Pero es esto, precisamente, lo que hace que uno salga satisfecho, al poder, a la vista de lo experimentado hasta ese momento, darle sentido al bagaje argumental del que se ha ido proveyendo a lo largo de su vida y aplicarlo a las distintos retos culturales a los que asiste, darle significado y memoria, contenido y sentido. Comprende la obra porque al final se comprende a sí mismo.

            Y esto último es precisamente lo que al final supone una barrera para este tipo de manifestación cultural. El rechazo manifiesto por comprendernos a nosotros mismos para poder comprender lo que nos rodea, en un momento en que el arte se caracteriza por la disolución de los límites tanto en los medios empleados como en los conceptos utilizados, hace que sea un arte de supervivencia, lejos de los focos del arte más comercial y publicitado, ante el hecho de que ya no vale con observar sino que hace falta comprender.

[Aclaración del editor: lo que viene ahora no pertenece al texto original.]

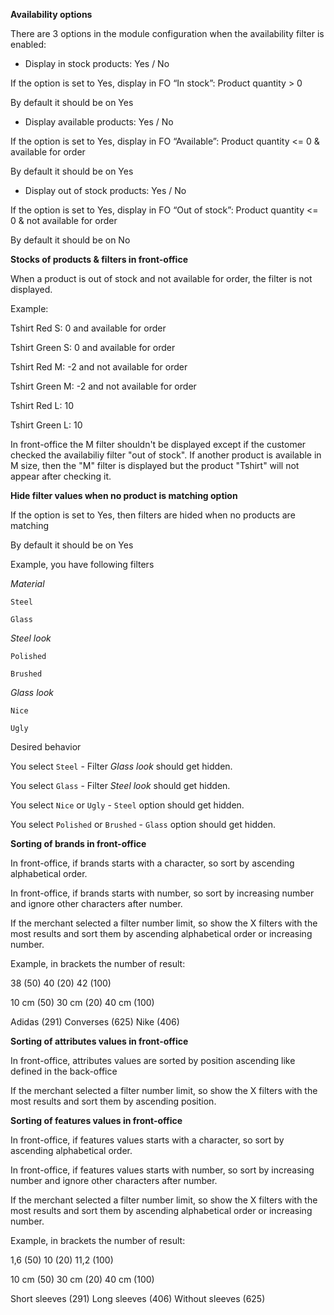 **Availability options**

There are 3 options in the module configuration when the availability filter is enabled:
- Display in stock products: Yes / No 

If the option is set to Yes, display in FO “In stock”: Product quantity > 0

By default it should be on Yes


- Display available products: Yes / No

If the option is set to Yes, display in FO “Available”: Product quantity <= 0 & available for order

By default it should be on Yes


- Display out of stock products: Yes / No

If the option is set to Yes, display in FO “Out of stock”: Product quantity <= 0 & not available for order

By default it should be on No


**Stocks of products & filters in front-office**

When a product is out of stock and not available for order, the filter is not displayed.

Example:

Tshirt Red S: 0 and available for order

Tshirt Green S: 0 and available for order

Tshirt Red M: -2 and not available for order

Tshirt Green M: -2 and not available for order

Tshirt Red L: 10

Tshirt Green L: 10

In front-office the M filter shouldn't be displayed except if the customer checked the availabiliy filter "out of stock".
If another product is available in M size, then the "M" filter is displayed but the product "Tshirt" will not appear after checking it.


**Hide filter values when no product is matching option**

If the option is set to Yes, then filters are hided when no products are matching

By default it should be on Yes

Example, you have following filters

_Material_

`Steel`

`Glass`


_Steel look_

`Polished`

`Brushed`


_Glass look_

`Nice`

`Ugly`


Desired behavior

You select `Steel` - Filter _Glass look_ should get hidden.

You select `Glass` - Filter _Steel look_ should get hidden.

You select `Nice` or  `Ugly` - `Steel` option should get hidden.

You select `Polished` or  `Brushed` - `Glass` option should get hidden.


**Sorting of brands in front-office**

In front-office, if brands starts with a character, so sort by ascending alphabetical order.

In front-office, if brands starts with number, so sort by increasing number and ignore other characters after number.

If the merchant selected a filter number limit, so show the X filters with the most results and sort them by ascending alphabetical order or increasing number.

Example, in brackets the number of result:

38 (50)
40 (20)
42 (100)

10 cm (50)
30 cm (20)
40 cm (100)

Adidas (291)
Converses (625)
Nike (406)

**Sorting of attributes values in front-office**

In front-office, attributes values are sorted by position ascending like defined in the back-office

If the merchant selected a filter number limit, so show the X filters with the most results and sort them by ascending position.

**Sorting of features values in front-office**

In front-office, if features values starts with a character, so sort by ascending alphabetical order.

In front-office, if features values starts with number, so sort by increasing number and ignore other characters after number.

If the merchant selected a filter number limit, so show the X filters with the most results and sort them by ascending alphabetical order or increasing number.

Example, in brackets the number of result:

1,6 (50)
10 (20)
11,2 (100)

10 cm (50)
30 cm (20)
40 cm (100)

Short sleeves (291)
Long sleeves (406)
Without sleeves (625)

Al calor de una copa de vino, ahora sí, ya decantado, vamos desgranando en buena compañía lo que en este momento puede hacer la educación por las generaciones venideras de espectadores. Es el hecho de que debe ofrecernos, de forma individual y colectiva, las herramientas precisas para desarrollar el pensamiento crítico y creativo. Recursos necesarios para que seamos capaces de colocarnos delante de lo desconocido e inesperado y disfrutar de ello precisamente por eso, por ser desconocido e inesperado. Aunque en este momento, por desgracia, las líneas formativas educan para que se busque el cuento conocido, el que no tiene sorpresas, el que no pone en tela de juicio los esquemas correctos, aquellos que nos orientan y nos indican que las cosas son como son y no deben ser de otra manera, amputando el pensamiento crítico y convirtiéndonos en corderos, aniquilando de facto el derecho a pensar.


            De vez en cuando hace falta parar, establecer un dialogo con nuestro propio interior y navegar en la ULTRAINOCENCIA.